Data for this task Start Marker

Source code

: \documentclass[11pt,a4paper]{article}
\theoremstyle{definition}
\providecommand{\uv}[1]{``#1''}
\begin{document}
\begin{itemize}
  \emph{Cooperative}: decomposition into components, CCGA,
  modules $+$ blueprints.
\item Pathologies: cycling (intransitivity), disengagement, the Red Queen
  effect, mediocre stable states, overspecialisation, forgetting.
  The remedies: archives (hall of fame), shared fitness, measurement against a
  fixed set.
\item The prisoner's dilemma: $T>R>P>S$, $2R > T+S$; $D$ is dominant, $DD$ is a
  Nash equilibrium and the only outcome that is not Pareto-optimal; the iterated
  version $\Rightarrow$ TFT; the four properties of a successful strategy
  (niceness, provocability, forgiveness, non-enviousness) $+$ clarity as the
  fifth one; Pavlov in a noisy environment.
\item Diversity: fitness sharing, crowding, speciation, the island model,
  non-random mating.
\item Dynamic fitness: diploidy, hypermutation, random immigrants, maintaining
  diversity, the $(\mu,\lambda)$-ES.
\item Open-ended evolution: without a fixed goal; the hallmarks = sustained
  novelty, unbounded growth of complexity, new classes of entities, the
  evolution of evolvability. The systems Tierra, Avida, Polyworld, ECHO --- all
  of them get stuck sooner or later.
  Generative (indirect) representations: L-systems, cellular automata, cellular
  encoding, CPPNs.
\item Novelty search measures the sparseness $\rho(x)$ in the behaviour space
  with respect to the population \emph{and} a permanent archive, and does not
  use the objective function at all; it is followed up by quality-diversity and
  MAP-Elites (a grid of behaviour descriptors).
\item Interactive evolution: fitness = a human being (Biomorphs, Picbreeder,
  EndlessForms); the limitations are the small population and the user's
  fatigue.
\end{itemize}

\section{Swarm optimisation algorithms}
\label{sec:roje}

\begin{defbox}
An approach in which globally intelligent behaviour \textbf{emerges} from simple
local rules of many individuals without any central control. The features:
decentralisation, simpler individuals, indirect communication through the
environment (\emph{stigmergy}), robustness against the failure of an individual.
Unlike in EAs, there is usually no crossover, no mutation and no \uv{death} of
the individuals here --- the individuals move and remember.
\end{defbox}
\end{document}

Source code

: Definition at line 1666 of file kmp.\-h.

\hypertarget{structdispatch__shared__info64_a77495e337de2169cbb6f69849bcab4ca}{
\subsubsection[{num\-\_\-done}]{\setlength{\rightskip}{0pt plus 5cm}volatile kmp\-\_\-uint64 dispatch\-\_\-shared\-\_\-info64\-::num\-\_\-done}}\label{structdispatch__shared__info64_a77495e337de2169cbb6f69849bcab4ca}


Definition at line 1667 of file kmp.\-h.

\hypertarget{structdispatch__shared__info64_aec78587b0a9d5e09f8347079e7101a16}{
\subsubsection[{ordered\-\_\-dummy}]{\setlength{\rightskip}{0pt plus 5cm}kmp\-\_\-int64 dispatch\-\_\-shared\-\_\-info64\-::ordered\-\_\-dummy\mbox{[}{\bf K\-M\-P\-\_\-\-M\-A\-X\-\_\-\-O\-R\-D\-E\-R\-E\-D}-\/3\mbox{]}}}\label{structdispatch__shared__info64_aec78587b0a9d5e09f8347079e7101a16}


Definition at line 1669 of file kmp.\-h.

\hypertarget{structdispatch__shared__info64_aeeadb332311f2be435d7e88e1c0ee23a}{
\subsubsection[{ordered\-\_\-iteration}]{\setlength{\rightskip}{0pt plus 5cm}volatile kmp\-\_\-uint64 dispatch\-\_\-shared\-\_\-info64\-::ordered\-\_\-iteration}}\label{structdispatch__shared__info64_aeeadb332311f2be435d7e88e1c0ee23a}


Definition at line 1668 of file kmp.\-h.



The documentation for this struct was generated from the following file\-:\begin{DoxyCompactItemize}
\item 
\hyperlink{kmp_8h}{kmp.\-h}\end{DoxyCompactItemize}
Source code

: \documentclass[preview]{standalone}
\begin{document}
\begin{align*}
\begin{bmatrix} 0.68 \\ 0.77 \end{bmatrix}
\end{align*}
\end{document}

Data for this task End Marker

### Exercise aim
Copy out, exactly and alone, the lines of the entries above between the ones holding "version $\Rightarrow$ TFT;" and "with respect to", inclusive.

### Written answer
  version $\Rightarrow$ TFT; the four properties of a successful strategy
  (niceness, provocability, forgiveness, non-enviousness) $+$ clarity as the
  fifth one; Pavlov in a noisy environment.
\item Diversity: fitness sharing, crowding, speciation, the island model,
  non-random mating.
\item Dynamic fitness: diploidy, hypermutation, random immigrants, maintaining
  diversity, the $(\mu,\lambda)$-ES.
\item Open-ended evolution: without a fixed goal; the hallmarks = sustained
  novelty, unbounded growth of complexity, new classes of entities, the
  evolution of evolvability. The systems Tierra, Avida, Polyworld, ECHO --- all
  of them get stuck sooner or later.
  Generative (indirect) representations: L-systems, cellular automata, cellular
  encoding, CPPNs.
\item Novelty search measures the sparseness $\rho(x)$ in the behaviour space
  with respect to the population \emph{and} a permanent archive, and does not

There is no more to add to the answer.